I don't think this is supported for now (I didn't see it in the documentation):
https://www.tensorflow.org/datasets/api_docs/python/tfds/load

This will impact quite a lot of people working in company and university

Describe the solution you'd like
I am not an expert but using request seems to be the standard way. Below on example from a Google GCP tool:

from google.cloud import storage
import os

os.environ['GOOGLE_APPLICATION_CREDENTIALS']=xxx
os.environ['HTTPS_PROXY']=xxx
os.environ['REQUESTS_CA_BUNDLE']=/xxx/xxx
client = storage.Client()

ignore the GOOGLE_APPLICATION_CREDENTIALS' whihc is specific to GCP. The user need to setup one or 2 env variables and everything is done in the backgroud (I guess this is using requests)

http://docs.python-requests.org/en/master/user/advanced/#ssl-cert-verification

enhancement

Most helpful comment

You need to wait till it merges to master branch and you can get it in the
nightly build the next day.

Or if it is too urgent.
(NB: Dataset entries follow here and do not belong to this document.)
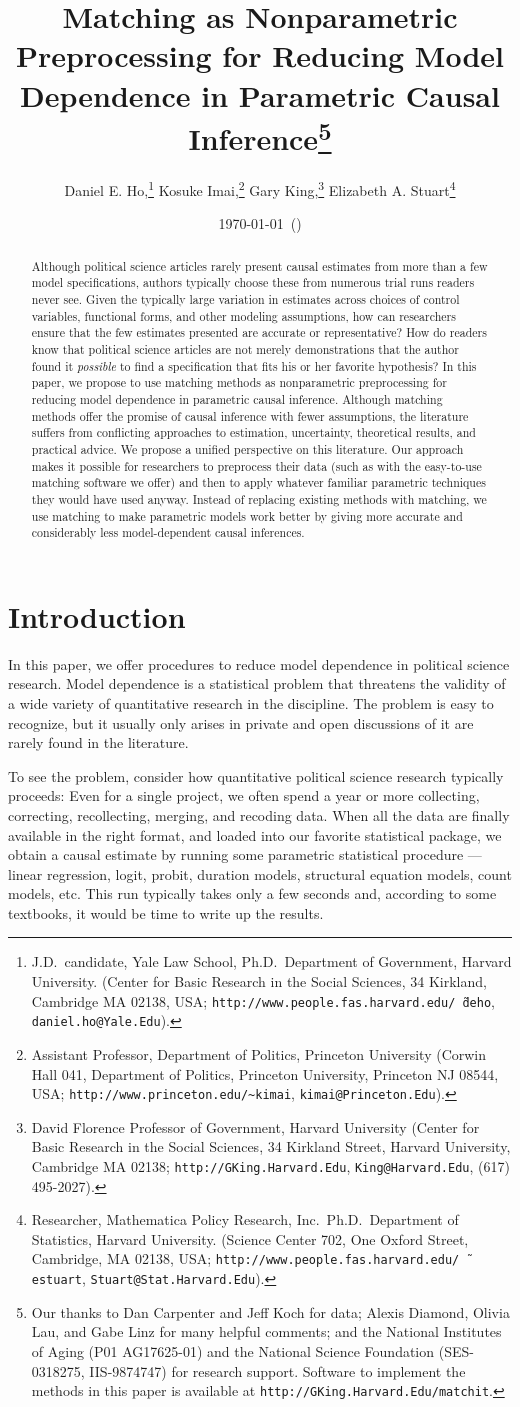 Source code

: \documentclass[11pt,titlepage]{article}
\title{Matching as Nonparametric Preprocessing for Reducing Model
  Dependence in Parametric Causal Inference\thanks{Our thanks to Dan
    Carpenter and Jeff Koch for data; Alexis Diamond, Olivia Lau, and
    Gabe Linz for many helpful comments; and the National Institutes
    of Aging (P01 AG17625-01) and the National Science Foundation
    (SES-0318275, IIS-9874747) for research support.  Software to
    implement the methods in this paper is available at
    \texttt{http://GKing.Harvard.Edu/matchit}.}}
\author{Daniel E. Ho,\thanks{J.D.\ candidate, Yale Law School, Ph.D.\,
    Department of Government, Harvard University. (Center for Basic
    Research in the Social Sciences, 34 Kirkland, Cambridge MA 02138,
    USA; \texttt{http://www.people.fas.harvard.edu/\~\,deho},
    \texttt{daniel.ho@Yale.Edu}).}
Kosuke Imai,\thanks{Assistant Professor, Department of Politics, Princeton
    University (Corwin Hall 041, Department of Politics, Princeton
    University, Princeton NJ 08544, USA;
    \texttt{http://www.princeton.edu/\~{}kimai},
    \texttt{kimai@Princeton.Edu}).}
Gary King,\thanks{David Florence Professor of Government, Harvard
  University (Center for Basic Research in the Social Sciences, 34
  Kirkland Street, Harvard University, Cambridge MA 02138;
  \texttt{http://GKing.Harvard.Edu}, \texttt{King@Harvard.Edu}, (617)
  495-2027).}
Elizabeth A. Stuart\thanks{Researcher, Mathematica Policy Research, Inc.\, Ph.D.\, Department of Statistics,
  Harvard University. (Science Center 702, One Oxford Street,
  Cambridge, MA 02138, USA;
  \texttt{http://www.people.fas.harvard.edu/\~\,estuart},
  \texttt{Stuart@Stat.Harvard.Edu}).}}
\date{\today\ (\printtime)}
\begin{document}
\maketitle

\begin{abstract}
  Although political science articles rarely present causal estimates
  from more than a few model specifications, authors typically choose
  these from numerous trial runs readers never see.  Given the
  typically large variation in estimates across choices of control
  variables, functional forms, and other modeling assumptions, how can
  researchers ensure that the few estimates presented are accurate or
  representative?  How do readers know that political science articles
  are not merely demonstrations that the author found it
  \emph{possible} to find a specification that fits his or her
  favorite hypothesis?  In this paper, we propose to use matching
  methods as nonparametric preprocessing for reducing model dependence
  in parametric causal inference. Although matching methods offer the
  promise of causal inference with fewer assumptions, the literature
  suffers from conflicting approaches to estimation, uncertainty,
  theoretical results, and practical advice. We propose a unified
  perspective on this literature. Our approach makes it possible for
  researchers to preprocess their data (such as with the easy-to-use
  matching software we offer) and then to apply whatever familiar
  parametric techniques they would have used anyway.  Instead of
  replacing existing methods with matching, we use matching to make
  parametric models work better by giving more accurate and
  considerably less model-dependent causal inferences.
\end{abstract}

\section{Introduction}

In this paper, we offer procedures to reduce model dependence in
political science research.  Model dependence is a statistical problem
that threatens the validity of a wide variety of quantitative research
in the discipline.  The problem is easy to recognize, but it usually
only arises in private and open discussions of it are rarely found in
the literature.

To see the problem, consider how quantitative political science
research typically proceeds: Even for a single project, we often spend
a year or more collecting, correcting, recollecting, merging, and
recoding data.  When all the data are finally available in the right
format, and loaded into our favorite statistical package, we obtain a
causal estimate by running some parametric statistical procedure ---
linear regression, logit, probit, duration models, structural equation
models, count models, etc.  This run typically takes only a few
seconds and, according to some textbooks, it would be time to write up
the results.
\end{document}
You can clone it from my fork. Then cd into the
local repository and git checkout issue_275.
Finally:

  1. "pip install ."
    OR
  2. "python setup.py install"

Any one of these will do the job :)

On Wed, 12 Jun 2019, 2:31 pm Dr. Fabien Tarrade, notifications@github.com
wrote:

@captain-pool https://github.com/captain-pool good idea to disabling
for python version <= 2.7.8. I am quite new in this business how can I see
in which build this fix was collected ? It is alread in
tfds-nightly==1.0.2.dev201906120105 or should I wait in the one from
tomorrow ?

—
You are receiving this because you were mentioned.
Reply to this email directly, view it on GitHub
https://github.com/tensorflow/datasets/issues/275?email_source=notifications&email_token=ADKYRWIGFM6PNFGMBUSDDZDP2C3N3A5CNFSM4G7G2XT2YY3PNVWWK3TUL52HS4DFVREXG43VMVBW63LNMVXHJKTDN5WW2ZLOORPWSZGODXPXRWQ#issuecomment-501184730,
or mute the thread
https://github.com/notifications/unsubscribe-auth/ADKYRWMZJQD3SNSY77BWGADP2C3N3ANCNFSM4G7G2XTQ
.

All 18 comments

@rsepassi @Conchylicultor @cyfra Is this issue fixed? if not, can you assign this to me?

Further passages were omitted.